--- What is being asked ---
The records sit below. Return every line in them that holds the word "free".
'''
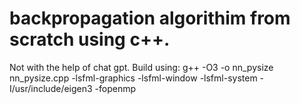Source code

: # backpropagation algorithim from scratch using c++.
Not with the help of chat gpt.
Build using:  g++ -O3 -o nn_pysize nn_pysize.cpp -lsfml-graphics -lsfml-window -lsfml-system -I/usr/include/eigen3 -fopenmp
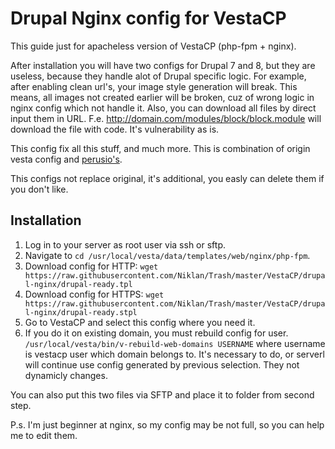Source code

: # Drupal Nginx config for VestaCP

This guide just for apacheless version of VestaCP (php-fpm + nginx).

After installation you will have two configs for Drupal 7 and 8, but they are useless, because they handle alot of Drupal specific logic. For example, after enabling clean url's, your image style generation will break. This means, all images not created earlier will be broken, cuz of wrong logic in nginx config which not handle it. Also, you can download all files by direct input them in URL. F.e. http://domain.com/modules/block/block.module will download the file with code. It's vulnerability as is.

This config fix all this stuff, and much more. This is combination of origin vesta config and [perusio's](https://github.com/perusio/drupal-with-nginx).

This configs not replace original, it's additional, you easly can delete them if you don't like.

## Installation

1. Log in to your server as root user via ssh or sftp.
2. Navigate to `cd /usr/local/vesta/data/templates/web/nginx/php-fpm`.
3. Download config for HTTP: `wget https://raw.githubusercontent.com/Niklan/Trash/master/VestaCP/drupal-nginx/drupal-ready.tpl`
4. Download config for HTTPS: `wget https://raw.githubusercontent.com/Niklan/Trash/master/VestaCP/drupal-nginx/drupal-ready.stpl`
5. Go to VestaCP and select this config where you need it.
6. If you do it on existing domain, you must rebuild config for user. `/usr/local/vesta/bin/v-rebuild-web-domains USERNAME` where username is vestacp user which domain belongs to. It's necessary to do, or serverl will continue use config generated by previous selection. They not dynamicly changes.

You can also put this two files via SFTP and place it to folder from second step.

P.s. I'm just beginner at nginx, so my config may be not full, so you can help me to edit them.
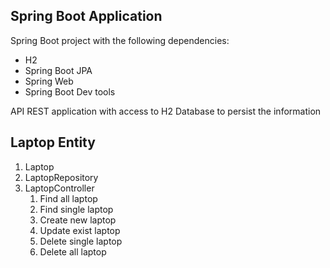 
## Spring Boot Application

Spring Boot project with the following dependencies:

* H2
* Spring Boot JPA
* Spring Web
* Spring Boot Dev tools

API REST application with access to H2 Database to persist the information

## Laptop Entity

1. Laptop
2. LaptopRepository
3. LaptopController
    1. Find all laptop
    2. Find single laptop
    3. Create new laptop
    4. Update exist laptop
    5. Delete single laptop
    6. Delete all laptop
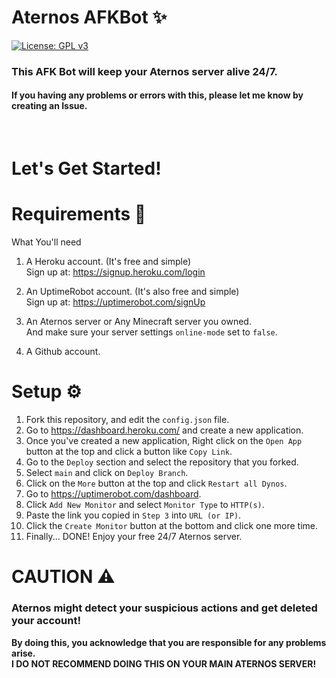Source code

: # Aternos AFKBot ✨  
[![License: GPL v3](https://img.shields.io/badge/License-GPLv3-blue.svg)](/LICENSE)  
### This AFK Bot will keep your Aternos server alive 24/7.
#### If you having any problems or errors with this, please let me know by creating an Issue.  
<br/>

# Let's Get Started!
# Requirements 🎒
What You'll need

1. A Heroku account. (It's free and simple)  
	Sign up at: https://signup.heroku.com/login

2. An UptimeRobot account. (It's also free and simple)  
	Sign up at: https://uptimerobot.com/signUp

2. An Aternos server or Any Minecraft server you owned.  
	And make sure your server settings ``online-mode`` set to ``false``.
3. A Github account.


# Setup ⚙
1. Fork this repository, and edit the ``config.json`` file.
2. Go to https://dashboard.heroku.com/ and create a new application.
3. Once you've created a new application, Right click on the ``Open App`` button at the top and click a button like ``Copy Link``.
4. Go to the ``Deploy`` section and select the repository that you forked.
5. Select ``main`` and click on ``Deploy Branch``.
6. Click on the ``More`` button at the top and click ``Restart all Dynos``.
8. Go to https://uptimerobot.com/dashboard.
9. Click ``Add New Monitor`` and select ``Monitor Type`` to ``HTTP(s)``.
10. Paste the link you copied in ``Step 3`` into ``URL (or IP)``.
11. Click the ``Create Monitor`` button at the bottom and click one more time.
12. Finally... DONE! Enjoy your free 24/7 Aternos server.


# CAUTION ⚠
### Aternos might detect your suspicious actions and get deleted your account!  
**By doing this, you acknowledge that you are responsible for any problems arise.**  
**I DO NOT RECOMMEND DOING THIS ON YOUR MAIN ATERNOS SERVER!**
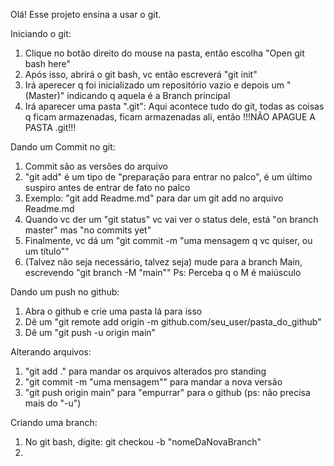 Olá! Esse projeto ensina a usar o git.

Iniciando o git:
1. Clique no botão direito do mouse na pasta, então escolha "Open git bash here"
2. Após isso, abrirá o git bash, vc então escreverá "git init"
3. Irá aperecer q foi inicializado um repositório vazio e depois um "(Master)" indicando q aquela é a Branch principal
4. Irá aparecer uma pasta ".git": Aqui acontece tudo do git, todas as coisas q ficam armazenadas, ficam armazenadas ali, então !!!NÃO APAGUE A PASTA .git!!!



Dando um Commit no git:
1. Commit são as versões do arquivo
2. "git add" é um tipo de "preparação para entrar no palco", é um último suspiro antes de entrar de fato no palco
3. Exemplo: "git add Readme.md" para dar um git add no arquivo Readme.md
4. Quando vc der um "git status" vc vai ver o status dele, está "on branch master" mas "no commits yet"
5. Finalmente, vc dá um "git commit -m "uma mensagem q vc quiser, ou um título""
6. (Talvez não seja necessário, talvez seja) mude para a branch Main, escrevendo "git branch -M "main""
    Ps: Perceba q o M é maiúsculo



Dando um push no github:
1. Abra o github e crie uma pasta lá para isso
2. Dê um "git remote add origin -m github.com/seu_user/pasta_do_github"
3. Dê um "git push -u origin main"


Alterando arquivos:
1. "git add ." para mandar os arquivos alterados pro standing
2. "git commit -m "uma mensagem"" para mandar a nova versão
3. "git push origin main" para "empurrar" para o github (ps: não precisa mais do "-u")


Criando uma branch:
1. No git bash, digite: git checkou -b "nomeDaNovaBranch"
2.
'''
--- Exercise response ---
1. A Heroku account. (It's free and simple)  
2. An UptimeRobot account. (It's also free and simple)  
12. Finally... DONE! Enjoy your free 24/7 Aternos server.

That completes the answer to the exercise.